--- Given information ---

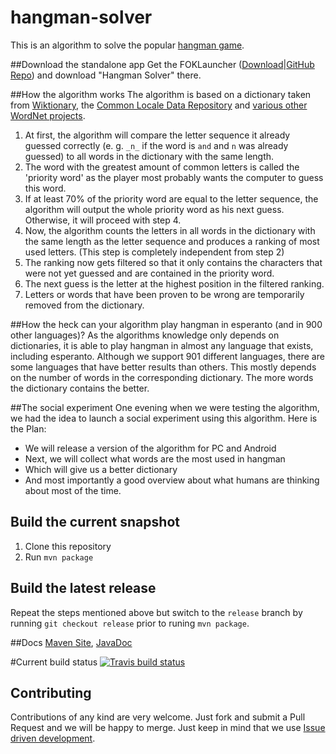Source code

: # hangman-solver
This is an algorithm to solve the popular [hangman game](https://en.wikipedia.org/wiki/Hangman_(game)).

##Download the standalone app
Get the FOKLauncher ([Download](https://bintray.com/vatbub/fokprojectsReleases/foklauncher#downloads)|[GitHub Repo](https://github.com/vatbub/fokLauncher)) and download "Hangman Solver" there.

##How the algorithm works
The algorithm is based on a dictionary taken from [Wiktionary](https://www.wiktionary.org/), the [Common Locale Data Repository](http://cldr.unicode.org/) and [various other WordNet projects](http://compling.hss.ntu.edu.sg/omw/).
  1. At first, the algorithm will compare the letter sequence it already guessed correctly (e. g. `_n_` if the word is `and` and `n` was already guessed) to all words in the dictionary with the same length.
  2. The word with the greatest amount of common letters is called the 'priority word' as the player most probably wants the computer to guess this word.
  3. If at least 70% of the priority word are equal to the letter sequence, the algorithm will output the whole priority word as his next guess. Otherwise, it will proceed with step 4.
  4. Now, the algorithm counts the letters in all words in the dictionary with the same length as the letter sequence and produces a ranking of most used letters. (This step is completely independent from step 2)
  5. The ranking now gets filtered so that it only contains the characters that were not yet guessed and are contained in the priority word.
  6. The next guess is the letter at the highest position in the filtered ranking.
  7. Letters or words that have been proven to be wrong are temporarily removed from the dictionary.
  
##How the heck can your algorithm play hangman in esperanto (and in 900 other languages)?
As the algorithms knowledge only depends on dictionaries, it is able to play hangman in almost any language that exists, including esperanto. Although we support 901 different languages, there are some languages that have better results than others. This mostly depends on the number of words in the corresponding dictionary. The more words the dictionary contains the better.

##The social experiment
One evening when we were testing the algorithm, we had the idea to launch a social experiment using this algorithm. Here is the Plan:
  - We will release a version of the algorithm for PC and Android
  - Next, we will collect what words are the most used in hangman
  - Which will give us a better dictionary
  - And most importantly a good overview about what humans are thinking about most of the time.
  
## Build the current snapshot
1. Clone this repository
2. Run `mvn package`

## Build the latest release
Repeat the steps mentioned above but switch to the `release` branch by running `git checkout release` prior to runing `mvn package`.

##Docs
[Maven Site](http://vatbubmvnsites.s3-website-us-west-2.amazonaws.com/hangmanSolver/0.0.18-SNAPSHOT/site/hangmanSolver/), [JavaDoc](http://vatbubmvnsites.s3-website-us-west-2.amazonaws.com/hangmanSolver/0.0.18-SNAPSHOT/site/hangmanSolver/apidocs/index.html)

#Current build status
[![Travis build status](https://travis-ci.org/vatbub/hangman-solver.svg?branch=master)](https://travis-ci.org/vatbub/hangman-solver/)

## Contributing
Contributions of any kind are very welcome. Just fork and submit a Pull Request and we will be happy to merge. Just keep in mind that we use [Issue driven development](https://github.com/vatbub/defaultRepo/wiki/Issue-driven-development).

---

> Task details: An exact repeat of the lines from the one containing "## Build the current snapshot" through the final line above, both included, is the whole answer.

> Reply:
## Build the current snapshot
1. Clone this repository
2. Run `mvn package`

## Build the latest release
Repeat the steps mentioned above but switch to the `release` branch by running `git checkout release` prior to runing `mvn package`.

##Docs
[Maven Site](http://vatbubmvnsites.s3-website-us-west-2.amazonaws.com/hangmanSolver/0.0.18-SNAPSHOT/site/hangmanSolver/), [JavaDoc](http://vatbubmvnsites.s3-website-us-west-2.amazonaws.com/hangmanSolver/0.0.18-SNAPSHOT/site/hangmanSolver/apidocs/index.html)

#Current build status
[![Travis build status](https://travis-ci.org/vatbub/hangman-solver.svg?branch=master)](https://travis-ci.org/vatbub/hangman-solver/)

## Contributing
Contributions of any kind are very welcome. Just fork and submit a Pull Request and we will be happy to merge. Just keep in mind that we use [Issue driven development](https://github.com/vatbub/defaultRepo/wiki/Issue-driven-development).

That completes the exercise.